[WORK TASK]
The lines to return are those below that contain the word "from".

_ _ _ _

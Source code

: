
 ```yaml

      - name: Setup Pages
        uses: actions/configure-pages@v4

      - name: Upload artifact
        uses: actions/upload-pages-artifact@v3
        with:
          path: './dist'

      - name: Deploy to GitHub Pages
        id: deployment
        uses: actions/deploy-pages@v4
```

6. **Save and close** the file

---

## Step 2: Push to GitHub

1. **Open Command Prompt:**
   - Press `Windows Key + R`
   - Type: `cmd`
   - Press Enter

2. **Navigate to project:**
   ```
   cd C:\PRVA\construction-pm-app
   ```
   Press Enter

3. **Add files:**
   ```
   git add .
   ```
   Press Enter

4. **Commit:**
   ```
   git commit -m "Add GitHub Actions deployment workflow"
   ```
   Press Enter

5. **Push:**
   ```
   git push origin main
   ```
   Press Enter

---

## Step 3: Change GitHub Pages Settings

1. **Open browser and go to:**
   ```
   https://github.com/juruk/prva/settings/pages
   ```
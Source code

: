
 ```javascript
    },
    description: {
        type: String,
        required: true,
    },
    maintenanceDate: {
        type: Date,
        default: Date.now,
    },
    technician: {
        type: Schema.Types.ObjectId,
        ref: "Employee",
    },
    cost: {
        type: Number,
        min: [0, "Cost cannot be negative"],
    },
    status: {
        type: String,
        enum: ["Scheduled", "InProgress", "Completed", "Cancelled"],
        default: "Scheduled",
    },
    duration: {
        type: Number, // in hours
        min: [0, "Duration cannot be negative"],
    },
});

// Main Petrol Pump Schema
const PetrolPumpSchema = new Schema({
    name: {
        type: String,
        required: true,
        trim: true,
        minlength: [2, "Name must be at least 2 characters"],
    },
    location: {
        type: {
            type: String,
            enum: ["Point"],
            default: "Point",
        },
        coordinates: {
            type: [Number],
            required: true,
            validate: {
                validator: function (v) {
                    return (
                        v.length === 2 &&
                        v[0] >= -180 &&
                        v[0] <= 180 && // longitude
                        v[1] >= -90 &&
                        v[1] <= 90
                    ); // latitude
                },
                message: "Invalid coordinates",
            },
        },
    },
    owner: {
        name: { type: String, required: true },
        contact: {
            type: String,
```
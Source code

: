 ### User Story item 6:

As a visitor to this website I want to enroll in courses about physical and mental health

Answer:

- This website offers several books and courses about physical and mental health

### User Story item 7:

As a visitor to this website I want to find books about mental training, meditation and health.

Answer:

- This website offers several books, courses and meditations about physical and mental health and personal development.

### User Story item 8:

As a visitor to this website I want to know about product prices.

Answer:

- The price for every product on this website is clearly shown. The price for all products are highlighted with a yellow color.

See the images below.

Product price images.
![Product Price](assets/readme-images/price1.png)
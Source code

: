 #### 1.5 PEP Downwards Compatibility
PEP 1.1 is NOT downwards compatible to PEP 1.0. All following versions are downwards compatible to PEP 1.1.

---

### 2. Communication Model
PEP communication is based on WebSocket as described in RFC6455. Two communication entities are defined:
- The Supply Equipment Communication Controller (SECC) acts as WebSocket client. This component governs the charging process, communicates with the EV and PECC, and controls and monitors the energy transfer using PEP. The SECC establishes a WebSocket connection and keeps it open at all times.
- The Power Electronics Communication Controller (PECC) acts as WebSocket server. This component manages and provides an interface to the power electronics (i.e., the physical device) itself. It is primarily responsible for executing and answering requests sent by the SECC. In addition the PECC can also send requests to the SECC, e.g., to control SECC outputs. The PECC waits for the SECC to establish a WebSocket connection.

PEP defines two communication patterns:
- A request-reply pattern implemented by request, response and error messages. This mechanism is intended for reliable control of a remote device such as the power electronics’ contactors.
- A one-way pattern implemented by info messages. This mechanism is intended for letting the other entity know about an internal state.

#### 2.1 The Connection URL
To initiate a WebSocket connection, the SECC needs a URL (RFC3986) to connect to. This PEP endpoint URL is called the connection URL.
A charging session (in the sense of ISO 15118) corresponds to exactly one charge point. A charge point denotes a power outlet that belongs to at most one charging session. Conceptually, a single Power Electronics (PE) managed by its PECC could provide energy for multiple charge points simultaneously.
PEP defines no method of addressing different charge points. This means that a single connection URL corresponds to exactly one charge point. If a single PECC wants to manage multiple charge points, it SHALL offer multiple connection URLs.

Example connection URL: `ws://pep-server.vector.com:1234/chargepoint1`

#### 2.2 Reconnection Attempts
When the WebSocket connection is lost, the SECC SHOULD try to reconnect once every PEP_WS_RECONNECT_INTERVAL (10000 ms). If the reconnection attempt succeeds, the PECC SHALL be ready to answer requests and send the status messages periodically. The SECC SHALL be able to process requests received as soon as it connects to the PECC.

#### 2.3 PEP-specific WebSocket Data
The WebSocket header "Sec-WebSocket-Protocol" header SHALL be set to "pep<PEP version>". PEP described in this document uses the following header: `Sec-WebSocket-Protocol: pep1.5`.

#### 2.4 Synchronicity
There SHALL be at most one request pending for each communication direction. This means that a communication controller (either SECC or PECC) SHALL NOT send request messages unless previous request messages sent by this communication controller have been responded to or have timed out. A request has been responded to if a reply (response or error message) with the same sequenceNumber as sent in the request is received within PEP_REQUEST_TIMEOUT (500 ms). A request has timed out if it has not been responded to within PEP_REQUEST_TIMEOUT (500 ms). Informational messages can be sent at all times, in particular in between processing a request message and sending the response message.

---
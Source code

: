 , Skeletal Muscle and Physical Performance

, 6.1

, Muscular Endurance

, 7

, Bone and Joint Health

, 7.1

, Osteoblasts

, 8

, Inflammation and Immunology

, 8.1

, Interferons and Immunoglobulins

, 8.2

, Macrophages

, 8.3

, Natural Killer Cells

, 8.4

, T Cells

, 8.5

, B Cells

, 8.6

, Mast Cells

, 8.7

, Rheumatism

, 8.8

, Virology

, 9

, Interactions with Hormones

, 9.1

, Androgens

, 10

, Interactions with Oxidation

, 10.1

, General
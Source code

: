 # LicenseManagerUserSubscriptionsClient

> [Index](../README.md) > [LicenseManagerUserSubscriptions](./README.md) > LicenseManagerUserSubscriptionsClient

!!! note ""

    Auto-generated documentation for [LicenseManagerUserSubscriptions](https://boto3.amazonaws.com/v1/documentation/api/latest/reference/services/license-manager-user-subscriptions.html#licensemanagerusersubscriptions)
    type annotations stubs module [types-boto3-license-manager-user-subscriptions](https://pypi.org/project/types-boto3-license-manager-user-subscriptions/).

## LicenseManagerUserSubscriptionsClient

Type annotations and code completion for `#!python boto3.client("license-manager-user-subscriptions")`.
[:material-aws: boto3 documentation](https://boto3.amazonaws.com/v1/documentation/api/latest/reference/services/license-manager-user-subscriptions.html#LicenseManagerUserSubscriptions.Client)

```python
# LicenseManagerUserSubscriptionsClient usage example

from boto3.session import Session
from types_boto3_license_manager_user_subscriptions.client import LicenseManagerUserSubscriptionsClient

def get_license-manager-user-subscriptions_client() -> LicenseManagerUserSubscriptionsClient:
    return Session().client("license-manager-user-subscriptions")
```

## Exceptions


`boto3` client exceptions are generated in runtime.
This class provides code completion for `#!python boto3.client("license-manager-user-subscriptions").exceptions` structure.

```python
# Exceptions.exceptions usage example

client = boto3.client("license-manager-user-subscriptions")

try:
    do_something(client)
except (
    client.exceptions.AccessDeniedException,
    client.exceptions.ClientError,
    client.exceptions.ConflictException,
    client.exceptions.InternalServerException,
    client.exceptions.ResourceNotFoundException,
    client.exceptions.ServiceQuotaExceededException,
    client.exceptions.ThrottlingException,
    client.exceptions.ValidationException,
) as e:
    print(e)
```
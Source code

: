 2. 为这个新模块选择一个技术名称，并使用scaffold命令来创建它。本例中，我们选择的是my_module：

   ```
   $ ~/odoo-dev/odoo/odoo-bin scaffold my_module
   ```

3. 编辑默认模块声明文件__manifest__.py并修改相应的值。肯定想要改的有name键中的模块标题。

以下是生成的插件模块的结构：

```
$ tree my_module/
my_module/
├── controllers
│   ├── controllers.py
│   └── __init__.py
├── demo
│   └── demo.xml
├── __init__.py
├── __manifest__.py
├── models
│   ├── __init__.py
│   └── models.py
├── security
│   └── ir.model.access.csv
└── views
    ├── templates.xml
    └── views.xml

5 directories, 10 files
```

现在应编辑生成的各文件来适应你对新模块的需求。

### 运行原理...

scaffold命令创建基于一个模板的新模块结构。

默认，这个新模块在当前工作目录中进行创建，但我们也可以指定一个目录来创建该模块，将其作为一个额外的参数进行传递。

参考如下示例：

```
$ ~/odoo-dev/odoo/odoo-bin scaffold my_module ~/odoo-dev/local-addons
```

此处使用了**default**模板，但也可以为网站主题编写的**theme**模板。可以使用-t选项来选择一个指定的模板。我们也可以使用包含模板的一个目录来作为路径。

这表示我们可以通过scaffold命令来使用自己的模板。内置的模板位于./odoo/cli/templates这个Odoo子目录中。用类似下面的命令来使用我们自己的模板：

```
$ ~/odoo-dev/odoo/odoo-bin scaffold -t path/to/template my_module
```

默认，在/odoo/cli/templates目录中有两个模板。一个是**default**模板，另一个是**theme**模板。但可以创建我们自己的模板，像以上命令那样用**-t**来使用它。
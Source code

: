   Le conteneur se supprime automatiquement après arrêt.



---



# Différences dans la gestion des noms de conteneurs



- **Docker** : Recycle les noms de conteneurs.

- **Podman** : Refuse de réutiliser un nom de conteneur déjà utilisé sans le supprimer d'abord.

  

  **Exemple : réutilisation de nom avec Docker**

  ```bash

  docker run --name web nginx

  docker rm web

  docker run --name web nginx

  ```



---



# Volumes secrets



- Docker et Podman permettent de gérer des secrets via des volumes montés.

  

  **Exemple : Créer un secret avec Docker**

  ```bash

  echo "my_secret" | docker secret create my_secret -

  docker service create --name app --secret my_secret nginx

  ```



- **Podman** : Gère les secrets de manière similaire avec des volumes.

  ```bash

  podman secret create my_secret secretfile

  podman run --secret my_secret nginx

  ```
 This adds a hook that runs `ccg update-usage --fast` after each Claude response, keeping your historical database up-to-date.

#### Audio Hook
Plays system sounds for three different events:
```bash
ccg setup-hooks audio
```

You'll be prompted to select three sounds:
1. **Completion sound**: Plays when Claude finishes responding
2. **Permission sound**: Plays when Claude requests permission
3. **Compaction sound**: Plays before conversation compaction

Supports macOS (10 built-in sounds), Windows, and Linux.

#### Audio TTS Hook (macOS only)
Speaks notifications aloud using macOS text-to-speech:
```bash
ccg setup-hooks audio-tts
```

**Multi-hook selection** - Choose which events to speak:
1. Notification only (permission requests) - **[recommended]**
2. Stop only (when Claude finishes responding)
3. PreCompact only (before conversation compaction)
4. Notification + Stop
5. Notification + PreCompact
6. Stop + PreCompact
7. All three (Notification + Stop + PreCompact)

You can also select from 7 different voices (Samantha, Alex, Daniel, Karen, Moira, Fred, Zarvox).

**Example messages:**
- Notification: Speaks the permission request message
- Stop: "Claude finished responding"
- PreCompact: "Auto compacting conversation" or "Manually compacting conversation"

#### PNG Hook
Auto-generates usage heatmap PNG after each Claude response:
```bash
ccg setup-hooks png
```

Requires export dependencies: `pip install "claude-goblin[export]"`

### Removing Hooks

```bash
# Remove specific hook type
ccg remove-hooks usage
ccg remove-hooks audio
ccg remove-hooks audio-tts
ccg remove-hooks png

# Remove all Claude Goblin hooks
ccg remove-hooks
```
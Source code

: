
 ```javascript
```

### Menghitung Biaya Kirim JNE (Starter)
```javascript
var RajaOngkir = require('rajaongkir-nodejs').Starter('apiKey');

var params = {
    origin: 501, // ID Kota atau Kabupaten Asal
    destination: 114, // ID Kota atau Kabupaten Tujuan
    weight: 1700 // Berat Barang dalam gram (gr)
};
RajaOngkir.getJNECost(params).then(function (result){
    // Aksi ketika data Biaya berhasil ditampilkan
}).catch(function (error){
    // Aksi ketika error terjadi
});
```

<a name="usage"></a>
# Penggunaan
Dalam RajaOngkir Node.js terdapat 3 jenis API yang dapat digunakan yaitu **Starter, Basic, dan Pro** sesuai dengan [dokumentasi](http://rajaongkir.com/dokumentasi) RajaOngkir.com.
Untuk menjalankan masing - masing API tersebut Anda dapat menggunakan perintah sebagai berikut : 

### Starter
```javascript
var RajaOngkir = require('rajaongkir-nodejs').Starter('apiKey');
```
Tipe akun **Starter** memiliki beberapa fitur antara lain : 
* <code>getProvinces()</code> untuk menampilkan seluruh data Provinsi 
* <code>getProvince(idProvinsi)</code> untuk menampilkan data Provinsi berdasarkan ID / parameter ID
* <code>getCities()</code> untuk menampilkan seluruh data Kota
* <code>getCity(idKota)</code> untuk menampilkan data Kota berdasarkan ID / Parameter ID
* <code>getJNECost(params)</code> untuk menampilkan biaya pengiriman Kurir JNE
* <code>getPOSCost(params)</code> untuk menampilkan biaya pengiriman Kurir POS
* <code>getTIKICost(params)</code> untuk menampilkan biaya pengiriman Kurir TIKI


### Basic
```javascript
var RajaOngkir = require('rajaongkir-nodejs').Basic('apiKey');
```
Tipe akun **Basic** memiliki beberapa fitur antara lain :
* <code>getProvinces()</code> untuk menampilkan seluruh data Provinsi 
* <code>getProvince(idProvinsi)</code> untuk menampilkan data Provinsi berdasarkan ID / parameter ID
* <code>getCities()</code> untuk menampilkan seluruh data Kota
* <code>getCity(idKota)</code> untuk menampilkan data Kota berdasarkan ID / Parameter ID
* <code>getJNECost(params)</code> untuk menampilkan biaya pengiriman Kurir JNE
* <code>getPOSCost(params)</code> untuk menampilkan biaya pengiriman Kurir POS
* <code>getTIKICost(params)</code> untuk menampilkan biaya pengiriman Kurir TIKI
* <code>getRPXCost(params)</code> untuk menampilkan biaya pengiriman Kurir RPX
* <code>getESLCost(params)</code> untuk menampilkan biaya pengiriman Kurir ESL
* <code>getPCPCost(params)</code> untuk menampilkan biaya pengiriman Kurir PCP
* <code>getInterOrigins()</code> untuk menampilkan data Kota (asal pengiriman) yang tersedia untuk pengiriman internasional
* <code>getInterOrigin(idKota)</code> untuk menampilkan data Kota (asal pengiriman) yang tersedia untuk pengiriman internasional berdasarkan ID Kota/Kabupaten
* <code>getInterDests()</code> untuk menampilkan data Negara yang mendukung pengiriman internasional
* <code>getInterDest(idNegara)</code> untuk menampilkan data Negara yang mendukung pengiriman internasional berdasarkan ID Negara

_ _ _ _

[RESULT OF THIS EXERCISE]
from boto3.session import Session
from types_boto3_license_manager_user_subscriptions.client import LicenseManagerUserSubscriptionsClient
You can also select from 7 different voices (Samantha, Alex, Daniel, Karen, Moira, Fred, Zarvox).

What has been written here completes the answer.